Computational Literacies Lab

B. User research

Assigned Week 3 (February 13). Due Week 6 (March 5).

Your Initial Conjectures center research and design questions from the perspective of the researcher or designer, but what is the experience of the participants? How do they make sense of their environments, tools, and activities, and how might they respond to your new designs? Domains ranging from anthropology to communication to human-computer interaction have develped methods for learning about how others understand their own practices and cultures, and how they might understand and participate in transformation of these cultures and practices through design.


Your assignment is to conduct user research in preparation for your own design process. This may be done in one of several modes, enumerated below. Regardless of which you choose, the essence of the assignment is to collect data about how someone else (or a community of others) understands themselves and what they are doing, and then to interpret this data. Interpretation allows you to synthesize your data in terms of your own interests and questions; it also allows you to reflect on your positionality: the impact your presence may have had on the behavior you observed and how you, as a research instrument, may have been biased, inclined to notice or interpret what you saw in certain ways.

  • Ethnographic observation: Visit a learning environment and take fieldnotes, documenting what you see and hear, being sure to distinguish observations from interpretations. Write fieldnotes during your observation or immediately afterwards. Then process these observations, adding interpretive notes inline or in a summary statement. Plan to observe for about an hour.
  • An interview with a teacher or student. Transcribe the interview and summarize your interpretations.
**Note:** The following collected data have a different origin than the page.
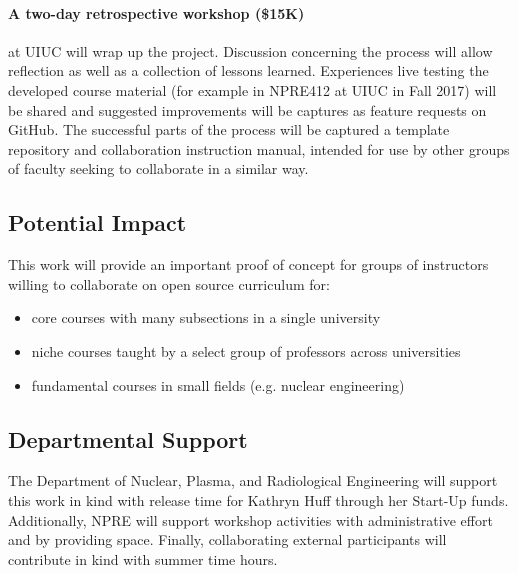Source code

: \documentclass[11pt]{article}
\begin{document}
          \paragraph{A two-day retrospective workshop (\$15K)} at UIUC will wrap up the 
          project. Discussion concerning the process will allow reflection as 
          well as a collection of lessons learned.
          Experiences live testing the developed course material (for example 
          in NPRE412 at UIUC in Fall 2017) will be shared and suggested 
          improvements will be captures as feature requests on GitHub.  The 
          successful parts of the process will be captured a template 
          repository and collaboration instruction manual, intended for use by 
          other groups of faculty seeking to collaborate in a similar way. 

          \subsection*{Potential Impact}
          
          This work will provide an important proof of concept for groups of 
          instructors willing to collaborate on open source curriculum for:
          \begin{itemize}
                  \item core courses with many subsections in a single university
                  \item niche courses taught by a select group of professors across 
          universities
                  \item fundamental courses in small fields (e.g. nuclear engineering)
          \end{itemize}

          \subsection*{Departmental Support}
          The Department of Nuclear, Plasma, and Radiological Engineering will 
          support this work in kind with release time for Kathryn Huff through 
          her Start-Up funds.  Additionally, NPRE will support workshop activities 
          with administrative effort and by providing space. Finally, 
          collaborating external participants will contribute in kind with 
          summer time hours.


          
          

          
\end{document}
Plan for a 40-60 minute interview.
  • Artifact-based interview: Conduct an interview with a user of a related technology. Document the interview (ideally through video) and summarize your interpretations. Plan for a 40-60 minute interview.

This milestone must be conducted individually. Multiple students may visit the same learning environment concurrently, but everyone must take their own fieldnotes and write their own interpretations. If your group conducts interviews, each member must conduct a separate interview.
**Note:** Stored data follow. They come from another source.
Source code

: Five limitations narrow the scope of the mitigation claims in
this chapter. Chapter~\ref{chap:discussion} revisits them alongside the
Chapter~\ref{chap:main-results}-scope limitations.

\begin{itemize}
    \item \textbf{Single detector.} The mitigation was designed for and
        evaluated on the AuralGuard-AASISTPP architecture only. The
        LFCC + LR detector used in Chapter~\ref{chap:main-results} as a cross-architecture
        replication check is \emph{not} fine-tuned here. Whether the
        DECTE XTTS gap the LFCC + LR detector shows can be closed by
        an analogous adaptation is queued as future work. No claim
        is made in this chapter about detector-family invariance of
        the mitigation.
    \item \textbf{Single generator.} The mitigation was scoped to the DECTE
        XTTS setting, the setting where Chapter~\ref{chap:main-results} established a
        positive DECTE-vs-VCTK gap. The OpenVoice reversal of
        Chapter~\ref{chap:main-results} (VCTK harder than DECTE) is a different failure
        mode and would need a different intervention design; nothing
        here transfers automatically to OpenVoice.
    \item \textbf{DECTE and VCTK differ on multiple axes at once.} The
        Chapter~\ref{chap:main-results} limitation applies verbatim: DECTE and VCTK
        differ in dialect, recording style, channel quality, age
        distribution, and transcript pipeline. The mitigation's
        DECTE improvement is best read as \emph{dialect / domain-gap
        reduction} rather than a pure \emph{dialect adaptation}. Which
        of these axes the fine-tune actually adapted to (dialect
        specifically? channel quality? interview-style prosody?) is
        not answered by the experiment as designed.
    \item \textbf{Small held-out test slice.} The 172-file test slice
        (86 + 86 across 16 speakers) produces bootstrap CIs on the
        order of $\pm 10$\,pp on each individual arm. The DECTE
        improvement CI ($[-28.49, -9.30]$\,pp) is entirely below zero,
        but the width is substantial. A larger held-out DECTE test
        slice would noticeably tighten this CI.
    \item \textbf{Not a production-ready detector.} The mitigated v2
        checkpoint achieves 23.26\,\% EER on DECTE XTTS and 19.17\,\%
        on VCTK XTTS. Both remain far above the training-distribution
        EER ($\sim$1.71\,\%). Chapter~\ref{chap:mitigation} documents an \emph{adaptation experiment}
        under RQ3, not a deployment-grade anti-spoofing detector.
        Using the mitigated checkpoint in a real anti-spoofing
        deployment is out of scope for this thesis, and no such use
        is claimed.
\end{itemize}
Regardless of whether you conduct an observation, an interview, or some other method, your observations should contain detailed observations as well as your own interpretation, with observations and interpretations distinguished in some way. If you are conducting an interview, your notes and your interpretation may be interleaved, in separate columns, or the interpretation may come afterwards. If you are conducting an interview, the observations may simply be a transcript of the interview; your interpretation may be follow-up writing, or annotation of the transcript.
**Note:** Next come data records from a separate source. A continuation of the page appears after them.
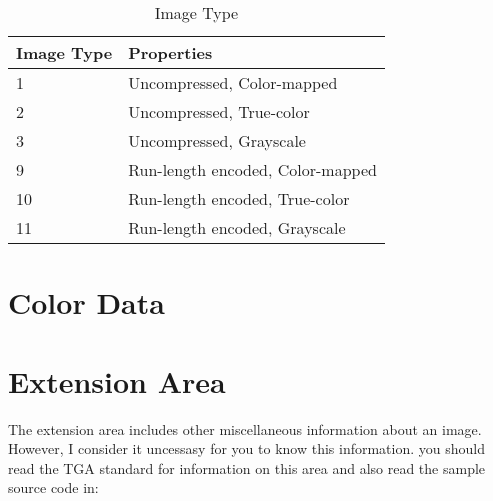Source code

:\begin{refsection}
  \begin{table}[h!]
    \centering
    \begin{tabular}[h!]{ll}
      \toprule
      Image Type & Properties \\
      \midrule
      1 & Uncompressed, Color-mapped \\
      2 & Uncompressed, True-color \\
      3 & Uncompressed, Grayscale\\
      9 & Run-length encoded, Color-mapped \\
      10 & Run-length encoded, True-color \\
      11 & Run-length encoded, Grayscale\\
      \bottomrule
    \end{tabular}
    \caption{Image Type}
    \label{tab:imgtype}
  \end{table}


  \section{Color Data}

  \section{Extension Area}

  The extension area includes other miscellaneous information about an
  image. However, I consider it uncessasy for you to know this
  information. you should read the TGA standard for information on
  this area and also read the sample source code in:

  \printbibliography[heading=subbibliography]

\end{refsection}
Compile your user research report as a single document, starting with brief context listing your group name and members, and explaining the methodology you selected for user research. If you created an interview protocol or other artifacts of your method, include these. Then attach each member's research. Upload this report to the submission folder (link shared in Discord).

Additionally, prepare a copy of all group members' research, with each unit of observation or interpretation on a separate line, with whitespace in between. (Even better, if you can manage it, is to format these in two columns, so each unit is in something like a square.) Bring a paper copy to class--we are going to do an activity which involves cutting these up.

Assessment criteria

  • Observation: If you conducted an observation, the site was clearly relevant to your conjectures. If you conducted interviews, the participants were representative of your target users--and ideally not people you know. Your documentation captures specific details about the learner and/or the learning environment. Observation is an active process; the lens of attention is oriented to details of interest. If an interview was conducted, the questions you asked felt intentional and oriented toward topics of interest.
  • Interpretation: Interpretation is clearly demarcated from observation. Regardless of whether your interpretation is done inline or in a summary at the end, you reflect on your own positionality--how your presence, identity, and interests may have affected what you observed--and on the significance of the findings in terms of your research interests and your project. How do your observations help you answer questions about your design conjectures and theoretical conjectures?